Her smile lights the room, sometimes. But it lights it best when she knows what she's talking about. "Yeah, but you won't. It's enough for you that everyone already knows that's what that damn 'J' stands for."
I hit the high points of my travels to Austria, and she hit the high points of her travels to Greece. "Going home," she called it. I knew her family was Greek, but never knew her to call it "home" before. I was actually a bit surprised that she'd gone to Greece. . . She may travel more than I do, but she's never shown an interest in the Balkins. She's waved off my interest in certain aspects of her Greek ancestry before. Maybe it's always been too much information, and "too much" is what neither of us want.
She verbally berrated me for nearly two hours about the state of my boots and the fact that I hadn't been out hiking in any real sense of the word in almost a year. "That's why you're so damn skinny: no exercise!" she shouted at one point. She gave me some dates that she might be found hiking in certain areas of Ohio, and I gave her the same from my calendar.
The bottle of rum was long gone at this point. I pulled out some margaritas (and caught her sneaking a whiff of my sacrificial whisky a couple of hours later), and we started on those. Given how I felt this Christmas morning, I can only imagine how she must have felt. . . She's always much harder on the bottles than I am.
We watched my favourite Christmas movies, How the Grinch Stole Christmas and Gremlins. I think we both fell asleep around two AM, in a sort of heap and pile on the couch.
There's an air of celebration in the realm of King Neptune
When I got up this morning, she'd already made breakfast and turned on the lights to the Christmas tree. Of course, breakfast has never been her specialty, so we're going to say it was the thought that counted, not the burnt eggs. I ate them anyway, though.
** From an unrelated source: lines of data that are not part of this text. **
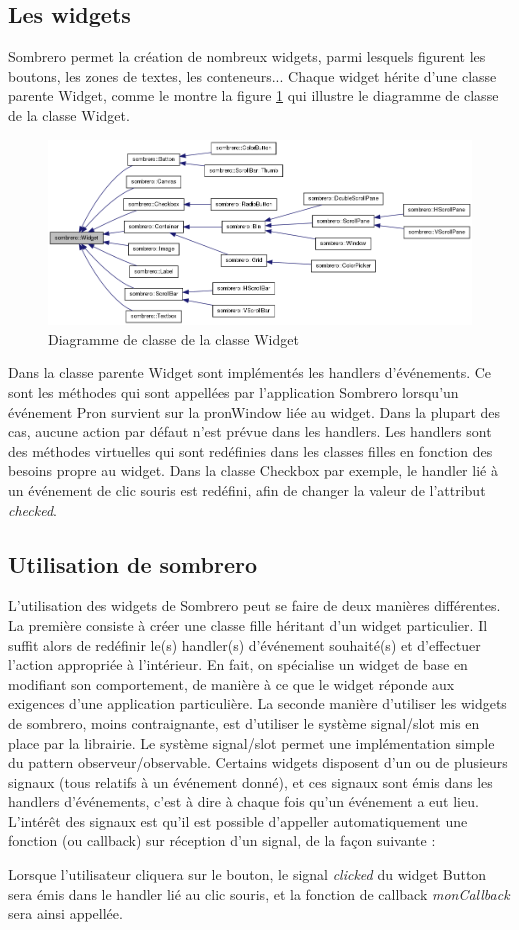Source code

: \subsection{Les widgets}
Sombrero permet la création de nombreux widgets, parmi lesquels figurent les boutons, les zones de textes, les conteneurs... Chaque widget hérite d'une classe parente Widget, comme le montre la figure \ref{fig:classDiagWidget} qui illustre le diagramme de classe de la classe Widget.
\begin{figure}[H]
  \centering
  \includegraphics[width=17cm]{images/classDiagWidget.png}
  \caption{Diagramme de classe de la classe Widget}
  \label{fig:classDiagWidget}
\end{figure}
Dans la classe parente Widget sont implémentés les handlers d'événements. Ce sont les méthodes qui sont appellées par l'application Sombrero lorsqu'un événement Pron survient sur la pronWindow liée au widget. Dans la plupart des cas, aucune action par défaut n'est prévue dans les handlers. Les handlers sont des méthodes virtuelles qui sont redéfinies dans les classes filles en fonction des besoins propre au widget. Dans la classe Checkbox par exemple, le handler lié à un événement de clic souris est redéfini, afin de changer la valeur de l'attribut \textit{checked}.
\subsection{Utilisation de sombrero}
L'utilisation des widgets de Sombrero peut se faire de deux manières différentes. 
La première consiste à créer une classe fille héritant d'un widget particulier. Il suffit alors de redéfinir le(s) handler(s) d'événement souhaité(s) et d'effectuer l'action appropriée à l'intérieur. En fait, on spécialise un widget de base en modifiant son comportement, de manière à ce que le widget réponde aux exigences d'une application particulière.
La seconde manière d'utiliser les widgets de sombrero, moins contraignante, est d'utiliser le système signal/slot mis en place par la librairie. Le système signal/slot permet une implémentation simple du pattern observeur/observable. Certains widgets disposent d'un ou de plusieurs signaux (tous relatifs à un événement donné), et ces signaux sont émis dans les handlers d'événements, c'est à dire à chaque fois qu'un événement a eut lieu. L'intérêt des signaux est qu'il est possible d'appeller automatiquement une fonction (ou callback) sur réception d'un signal, de la façon suivante :

Lorsque l'utilisateur cliquera sur le bouton, le signal \textit{clicked} du widget Button sera émis dans le handler lié au clic souris, et la fonction de callback \textit{monCallback} sera ainsi appellée.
After breakfast, she looked at the pipes under Tina's bathroom with me. She and I are about equally handy, but in different sorts of ways. I'm pretty confident that her ideas have me to the point that I might be able to fix the problem on my own now. Have I mentioned before that a girl who can fix things is hot?
Anyway, we cleaned up a bit, hugged, and she walked out of my life again.
But seeing her was a great Christmas present.
The North Pole is the ocean's remote frozen balcony.
The continents keep drifting but the children sing and play
Cause nothing really matters, after all, it's Christmas Day.